Couzens arranged music for EMI and the BBC, including work for the latter's programme Friday Night is Music Night. His skills at arrangements came to the attention of Ron Goodwin, who hired Couzens to arrange one of his own film scores. The two subsequently collaborated on cinema scores over a period of about 10 years and over 30 films on scores, including such films as 633 Squadron (1964), Those Magnificent Men in Their Flying Machines (1965) and Where Eagles Dare (1968). Some of his light music compositions, such as Exotica and Holiday Highway as performed by the Stuttgart Studio Orchestra, became staples of the BBC's Test Card transmission music repertoire.

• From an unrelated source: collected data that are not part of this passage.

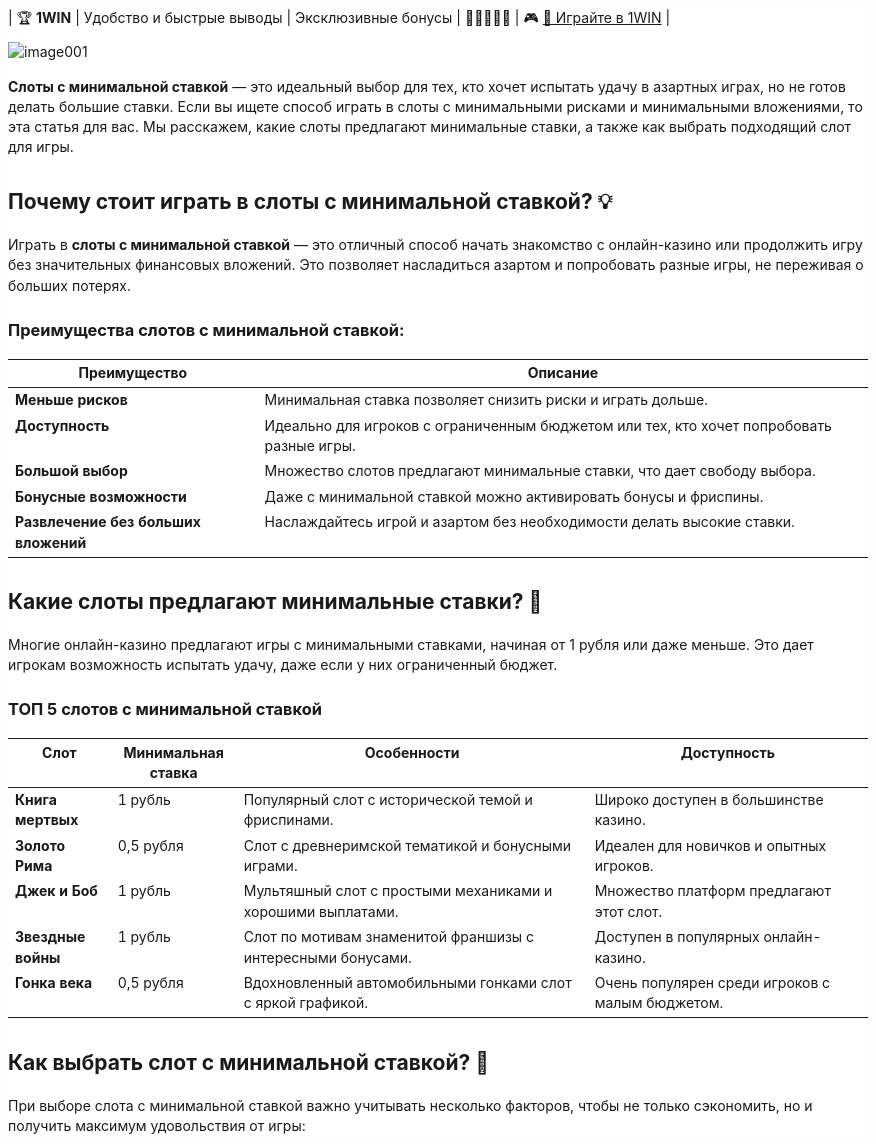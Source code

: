 | 🏆 **1WIN**             | Удобство и быстрые выводы   | Эксклюзивные бонусы       | 🌟🌟🌟🌟🌟                    | 🎮 [🎯 Играйте в 1WIN](https://brandplay.link/6F5VqbyZ)      |

![image001](https://github.com/user-attachments/assets/676b1286-67f4-40fd-912e-7494ad2d16dd)

**Слоты с минимальной ставкой** — это идеальный выбор для тех, кто хочет испытать удачу в азартных играх, но не готов делать большие ставки. Если вы ищете способ играть в слоты с минимальными рисками и минимальными вложениями, то эта статья для вас. Мы расскажем, какие слоты предлагают минимальные ставки, а также как выбрать подходящий слот для игры.

## Почему стоит играть в слоты с минимальной ставкой? 💡

Играть в **слоты с минимальной ставкой** — это отличный способ начать знакомство с онлайн-казино или продолжить игру без значительных финансовых вложений. Это позволяет насладиться азартом и попробовать разные игры, не переживая о больших потерях.

### Преимущества слотов с минимальной ставкой:

| Преимущество | Описание |
|--------------|----------|
| **Меньше рисков** | Минимальная ставка позволяет снизить риски и играть дольше. |
| **Доступность** | Идеально для игроков с ограниченным бюджетом или тех, кто хочет попробовать разные игры. |
| **Большой выбор** | Множество слотов предлагают минимальные ставки, что дает свободу выбора. |
| **Бонусные возможности** | Даже с минимальной ставкой можно активировать бонусы и фриспины. |
| **Развлечение без больших вложений** | Наслаждайтесь игрой и азартом без необходимости делать высокие ставки. |

## Какие слоты предлагают минимальные ставки? 🎯

Многие онлайн-казино предлагают игры с минимальными ставками, начиная от 1 рубля или даже меньше. Это дает игрокам возможность испытать удачу, даже если у них ограниченный бюджет.

### ТОП 5 слотов с минимальной ставкой

| Слот | Минимальная ставка | Особенности | Доступность |
|------|--------------------|-------------|-------------|
| **Книга мертвых** | 1 рубль | Популярный слот с исторической темой и фриспинами. | Широко доступен в большинстве казино. |
| **Золото Рима** | 0,5 рубля | Слот с древнеримской тематикой и бонусными играми. | Идеален для новичков и опытных игроков. |
| **Джек и Боб** | 1 рубль | Мультяшный слот с простыми механиками и хорошими выплатами. | Множество платформ предлагают этот слот. |
| **Звездные войны** | 1 рубль | Слот по мотивам знаменитой франшизы с интересными бонусами. | Доступен в популярных онлайн-казино. |
| **Гонка века** | 0,5 рубля | Вдохновленный автомобильными гонками слот с яркой графикой. | Очень популярен среди игроков с малым бюджетом. |

## Как выбрать слот с минимальной ставкой? 🧐

При выборе слота с минимальной ставкой важно учитывать несколько факторов, чтобы не только сэкономить, но и получить максимум удовольствия от игры:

During this period, Couzens had founded his publishing house Chandos, which had a particular focus on music for brass bands. With newly gained experience from his film work, he expanded Chandos into an engineering and recording firm, with a mobile studio. As a freelance producer, he engineered recordings for labels such as RCA, recruiting his son Ralph into the business when the latter was age 16. In 1979, after the termination of his contract with RCA, Couzens formed Chandos Records as an independent record label, with his son as engineer and Janet Osbourne as designer. Chandos had hoped to distribute their recordings through EMI, but this arrangement did not come to fruition, which forced Couzens father and son to sell their records directly themselves across the UK. He made Chandos one of the earliest independent record labels to use digital recording technology in the early 1980s. In 2004, Couzens transferred day-to-day production duties to Ralph Couzens, and took the titles of chairman and senior producer for the label.

Couzens received an honorary doctorate from the University of East Anglia in 2007, and a 'Special Achievement' honour from Gramophone in 2010.

Couzens was married twice. His first marriage, to Isle Hauguth in 1956, lasted until her death in 2005, and produced four children, Ralph, Mark, Philip, and Isabella. His second marriage was to Deborah Frogel, in 2006. His four children and his second wife survive him.